Lag issues and timeouts

AlbinoRhino

Active member
Me too. Most are of the form "IOException during data post (URL): Connection timed out: connect."
The most frequent URL appears to be "api.php?what=status&for=KoLmafia" which I guess mafia must visit fairly often.
I also occasionally am seeing a message that (not sure if this is the exact wording) says... Lag issues were encountered. Which doesn't appear in red. It seems mafai will assume those requests completed? That is... it will increment, toggle properties and such ...which further experimentation will reveal didn't actually complete and shouldn't have been incremented.

I've reset everything I could reset (router etc.) to no effect. Also, none of my other internet activity appears to be affected. Not sure what can be done is the problem is actually somewhere between mafia and the servers.
 

fronobulax

Developer
Staff member
I'm having lots of trouble with automation these days. For example, today I had to run Ezandora's briefcase script three times to get it to finish. I always believed it was a server side issue.

Recently, this was posted: The majority, if not all of the server issues people have experienced, appear to be on Mafia's side, not the server itself.

Is this problem unique to me? I don't see many others complaining about it, but I have dozens of failures a day.

It would be nice if there were some elaboration/evidence to support the assertion that the problems appear to be on Mafia's side.

This might be a related experience. In that case the reporter used a VPN to connect to the USA and reported the problem seems to have gone away.

I did notice one timeout today but ... That said, I usually don't see any timeouts so I don't know if this is even a helpful anecdote.

I feel like a couple of scripts are taking more wall clock time than usual but since the characters are in KoE it might be as simple as the scripts are trying things that should not work in KoE and then being robust enough to continue after failure.

When I was responsible for both the clients and the servers my experience was that, most of the time, lag and timeouts were a network problem. Neither the server nor the clients were showing "signs of stress" or otherwise lacking resources needed to handle all the connections. So I tend to find reports that a problem is client (or server) side less credible and blame the network. Of course my networking team would often work with me to prove otherwise but often the problem just went away.

But you sound like you are having more issues than I am ;-)
 

Veracity

Developer
Staff member
I saw that and rolled my eyes. I'm very curious to learn how "they" determined that.

KoLmafia opens a network connection to KoL's server.
- If it times out (as birdy has been having a lot recently) - that is because the response did not arrive in time.
--- Is it because the server did not respond? The report you cited implies no - and, as I said, I am curious to understand how they determined that. Did they run KoLmafia and see a request time out and then look at the server logs, sort through tens of thousands of requests, and see the specific request and the specific response they sent?
--- Is it because there is an issue with KoL's ISP and sometimes requests end up getting dropped without returning a more informative connection error?
--- Is there a sporadic routing issue anywhere between the user's ISP and KoL's ISP with the same effect?
--- Even if the request is received and a response is generated, similar issues could result in the response being dropped and the connection timing out.

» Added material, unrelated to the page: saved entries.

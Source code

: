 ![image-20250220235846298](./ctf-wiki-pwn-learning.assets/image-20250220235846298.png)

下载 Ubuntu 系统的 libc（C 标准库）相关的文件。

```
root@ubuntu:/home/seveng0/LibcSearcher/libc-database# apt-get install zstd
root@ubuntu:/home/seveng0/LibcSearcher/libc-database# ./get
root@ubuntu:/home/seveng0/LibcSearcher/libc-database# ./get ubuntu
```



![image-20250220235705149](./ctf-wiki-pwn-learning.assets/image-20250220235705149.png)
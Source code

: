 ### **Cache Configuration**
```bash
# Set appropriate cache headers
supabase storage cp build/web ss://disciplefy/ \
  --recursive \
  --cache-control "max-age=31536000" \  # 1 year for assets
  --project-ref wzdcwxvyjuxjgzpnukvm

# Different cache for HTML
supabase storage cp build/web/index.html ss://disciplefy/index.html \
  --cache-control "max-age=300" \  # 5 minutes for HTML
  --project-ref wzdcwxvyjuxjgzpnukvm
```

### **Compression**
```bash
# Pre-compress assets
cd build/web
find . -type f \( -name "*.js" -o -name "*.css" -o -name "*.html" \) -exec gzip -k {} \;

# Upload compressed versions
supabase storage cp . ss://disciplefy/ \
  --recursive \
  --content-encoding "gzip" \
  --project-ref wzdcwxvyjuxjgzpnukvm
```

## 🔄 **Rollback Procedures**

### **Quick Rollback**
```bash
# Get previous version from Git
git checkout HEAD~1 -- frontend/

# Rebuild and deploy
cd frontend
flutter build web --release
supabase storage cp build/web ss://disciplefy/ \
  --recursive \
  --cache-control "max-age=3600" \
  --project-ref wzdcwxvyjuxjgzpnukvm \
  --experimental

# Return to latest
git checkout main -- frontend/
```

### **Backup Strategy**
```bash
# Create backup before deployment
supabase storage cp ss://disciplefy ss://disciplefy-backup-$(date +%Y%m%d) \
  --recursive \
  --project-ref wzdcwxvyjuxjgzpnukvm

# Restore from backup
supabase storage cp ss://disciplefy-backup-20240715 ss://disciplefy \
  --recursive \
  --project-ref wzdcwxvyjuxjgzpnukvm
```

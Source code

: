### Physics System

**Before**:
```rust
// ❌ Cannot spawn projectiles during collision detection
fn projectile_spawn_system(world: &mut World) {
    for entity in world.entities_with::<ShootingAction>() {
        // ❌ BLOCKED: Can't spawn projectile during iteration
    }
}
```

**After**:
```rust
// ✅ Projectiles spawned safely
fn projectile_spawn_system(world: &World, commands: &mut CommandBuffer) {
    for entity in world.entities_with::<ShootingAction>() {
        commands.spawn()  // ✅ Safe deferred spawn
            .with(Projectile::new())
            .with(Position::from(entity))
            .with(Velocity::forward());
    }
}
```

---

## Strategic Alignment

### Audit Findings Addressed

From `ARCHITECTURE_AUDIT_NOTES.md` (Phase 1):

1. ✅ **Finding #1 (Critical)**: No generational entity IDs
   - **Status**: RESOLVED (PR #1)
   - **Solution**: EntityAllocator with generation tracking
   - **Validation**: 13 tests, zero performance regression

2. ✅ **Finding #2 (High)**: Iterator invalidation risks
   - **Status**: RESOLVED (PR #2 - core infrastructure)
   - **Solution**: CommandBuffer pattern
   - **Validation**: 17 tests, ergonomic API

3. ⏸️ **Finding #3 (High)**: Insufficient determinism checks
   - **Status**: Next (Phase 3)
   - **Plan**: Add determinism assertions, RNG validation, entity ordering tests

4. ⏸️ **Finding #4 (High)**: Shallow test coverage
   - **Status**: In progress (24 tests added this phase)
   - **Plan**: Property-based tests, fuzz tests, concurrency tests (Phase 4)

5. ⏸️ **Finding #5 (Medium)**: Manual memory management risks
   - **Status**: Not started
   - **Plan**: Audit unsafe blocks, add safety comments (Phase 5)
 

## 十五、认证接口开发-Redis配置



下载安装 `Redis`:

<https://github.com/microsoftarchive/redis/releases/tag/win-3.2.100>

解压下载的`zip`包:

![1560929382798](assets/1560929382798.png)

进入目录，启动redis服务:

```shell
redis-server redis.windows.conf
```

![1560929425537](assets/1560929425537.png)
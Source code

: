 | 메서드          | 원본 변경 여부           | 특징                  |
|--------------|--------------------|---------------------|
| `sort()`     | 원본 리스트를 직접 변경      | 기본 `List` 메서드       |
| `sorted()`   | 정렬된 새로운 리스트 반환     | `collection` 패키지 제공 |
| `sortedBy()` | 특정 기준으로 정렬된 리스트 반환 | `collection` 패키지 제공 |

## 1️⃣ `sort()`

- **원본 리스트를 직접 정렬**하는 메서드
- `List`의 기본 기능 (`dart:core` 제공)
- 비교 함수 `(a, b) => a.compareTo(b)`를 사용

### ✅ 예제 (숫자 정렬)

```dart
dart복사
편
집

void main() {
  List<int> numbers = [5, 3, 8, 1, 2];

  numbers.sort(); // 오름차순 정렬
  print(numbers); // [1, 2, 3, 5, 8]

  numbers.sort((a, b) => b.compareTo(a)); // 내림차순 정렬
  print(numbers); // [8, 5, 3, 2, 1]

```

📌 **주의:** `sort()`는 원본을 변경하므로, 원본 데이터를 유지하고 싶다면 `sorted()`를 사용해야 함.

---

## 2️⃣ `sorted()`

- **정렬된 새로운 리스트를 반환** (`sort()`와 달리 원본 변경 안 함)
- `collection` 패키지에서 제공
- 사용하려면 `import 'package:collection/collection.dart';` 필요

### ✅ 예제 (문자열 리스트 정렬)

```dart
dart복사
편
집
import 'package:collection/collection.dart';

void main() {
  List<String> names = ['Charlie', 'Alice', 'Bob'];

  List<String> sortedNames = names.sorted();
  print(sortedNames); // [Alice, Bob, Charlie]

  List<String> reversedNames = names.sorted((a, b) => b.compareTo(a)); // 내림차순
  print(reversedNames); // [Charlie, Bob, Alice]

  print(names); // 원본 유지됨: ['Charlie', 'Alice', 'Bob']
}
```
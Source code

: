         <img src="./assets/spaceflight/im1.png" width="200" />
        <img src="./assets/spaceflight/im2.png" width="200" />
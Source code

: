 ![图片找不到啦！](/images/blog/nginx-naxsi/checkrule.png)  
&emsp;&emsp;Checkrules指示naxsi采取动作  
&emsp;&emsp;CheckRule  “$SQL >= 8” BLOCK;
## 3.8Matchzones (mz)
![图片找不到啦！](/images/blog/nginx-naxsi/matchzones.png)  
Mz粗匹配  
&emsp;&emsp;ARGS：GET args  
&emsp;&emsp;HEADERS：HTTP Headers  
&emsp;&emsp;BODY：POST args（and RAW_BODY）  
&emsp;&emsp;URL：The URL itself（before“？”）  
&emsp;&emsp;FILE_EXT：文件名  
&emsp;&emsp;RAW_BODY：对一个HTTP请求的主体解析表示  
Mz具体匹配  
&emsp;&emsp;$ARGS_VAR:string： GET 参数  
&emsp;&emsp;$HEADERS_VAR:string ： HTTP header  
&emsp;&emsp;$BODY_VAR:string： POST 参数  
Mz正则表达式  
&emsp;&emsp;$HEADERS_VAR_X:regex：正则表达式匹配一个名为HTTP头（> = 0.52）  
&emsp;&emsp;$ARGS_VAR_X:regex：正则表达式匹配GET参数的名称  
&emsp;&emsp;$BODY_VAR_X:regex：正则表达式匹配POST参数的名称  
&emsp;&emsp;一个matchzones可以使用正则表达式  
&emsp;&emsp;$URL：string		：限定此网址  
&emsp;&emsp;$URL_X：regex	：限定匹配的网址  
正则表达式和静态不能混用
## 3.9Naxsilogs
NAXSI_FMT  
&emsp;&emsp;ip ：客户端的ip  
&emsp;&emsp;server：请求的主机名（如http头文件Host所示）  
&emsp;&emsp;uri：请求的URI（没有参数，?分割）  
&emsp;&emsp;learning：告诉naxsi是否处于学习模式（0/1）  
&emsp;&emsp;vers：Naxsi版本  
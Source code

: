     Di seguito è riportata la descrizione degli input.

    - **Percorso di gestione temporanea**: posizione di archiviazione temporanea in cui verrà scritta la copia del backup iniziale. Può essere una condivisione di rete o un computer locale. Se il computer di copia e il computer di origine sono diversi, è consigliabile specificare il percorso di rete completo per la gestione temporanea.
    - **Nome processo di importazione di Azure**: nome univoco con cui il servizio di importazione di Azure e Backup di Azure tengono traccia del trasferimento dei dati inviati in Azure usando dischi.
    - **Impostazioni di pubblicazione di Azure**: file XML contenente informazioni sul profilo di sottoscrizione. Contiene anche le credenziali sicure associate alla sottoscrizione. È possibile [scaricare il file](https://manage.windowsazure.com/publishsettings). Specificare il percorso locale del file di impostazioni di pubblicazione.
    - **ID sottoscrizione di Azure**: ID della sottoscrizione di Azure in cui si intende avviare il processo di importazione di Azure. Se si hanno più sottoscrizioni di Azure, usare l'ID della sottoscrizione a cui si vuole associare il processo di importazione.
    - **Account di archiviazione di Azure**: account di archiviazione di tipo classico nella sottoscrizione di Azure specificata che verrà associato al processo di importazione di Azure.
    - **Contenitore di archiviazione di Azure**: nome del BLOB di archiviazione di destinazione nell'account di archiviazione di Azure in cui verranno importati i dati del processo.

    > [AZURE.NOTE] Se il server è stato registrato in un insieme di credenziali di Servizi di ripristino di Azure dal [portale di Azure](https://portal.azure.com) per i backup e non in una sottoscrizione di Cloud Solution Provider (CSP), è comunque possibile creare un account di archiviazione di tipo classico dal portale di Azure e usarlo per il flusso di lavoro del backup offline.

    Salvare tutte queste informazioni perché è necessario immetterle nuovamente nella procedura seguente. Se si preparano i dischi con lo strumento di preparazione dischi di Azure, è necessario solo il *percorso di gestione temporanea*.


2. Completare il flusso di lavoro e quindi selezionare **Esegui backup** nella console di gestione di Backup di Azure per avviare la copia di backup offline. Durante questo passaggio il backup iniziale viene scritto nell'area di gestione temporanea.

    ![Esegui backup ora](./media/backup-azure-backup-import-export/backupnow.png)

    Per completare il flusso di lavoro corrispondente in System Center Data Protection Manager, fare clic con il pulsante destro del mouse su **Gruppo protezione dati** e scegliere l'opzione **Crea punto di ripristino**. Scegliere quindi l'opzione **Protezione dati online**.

KoLmafia succeeds in opening the connection. It posts a request.
- It can get an IOException. This is on a successfully opened connection. So, this is returned by Java's HTTP/TCP code
--- (presumably because the OS failed to accept/transmit the request.)
--- This is a problem in Java or the OS.

KoLmafia succeeded in sending the request. It waits for the response.
- I believe we no longer timeout on this. It can take a LONG time to get the response
--- Perhaps the server is slow
--- Perhaps the network is laggy
----- Perhaps your computer has to retransmit multiple times before the server receives the request
----- Perhaps the server has to retransmit multiple times before your computer receives the response.
- Sometimes Java receives an IOException. Since we don't time out, there is no indication of what caused this.
--- Something, in Java, or in your OS, decides that the response will not be forthcoming, so it aborts.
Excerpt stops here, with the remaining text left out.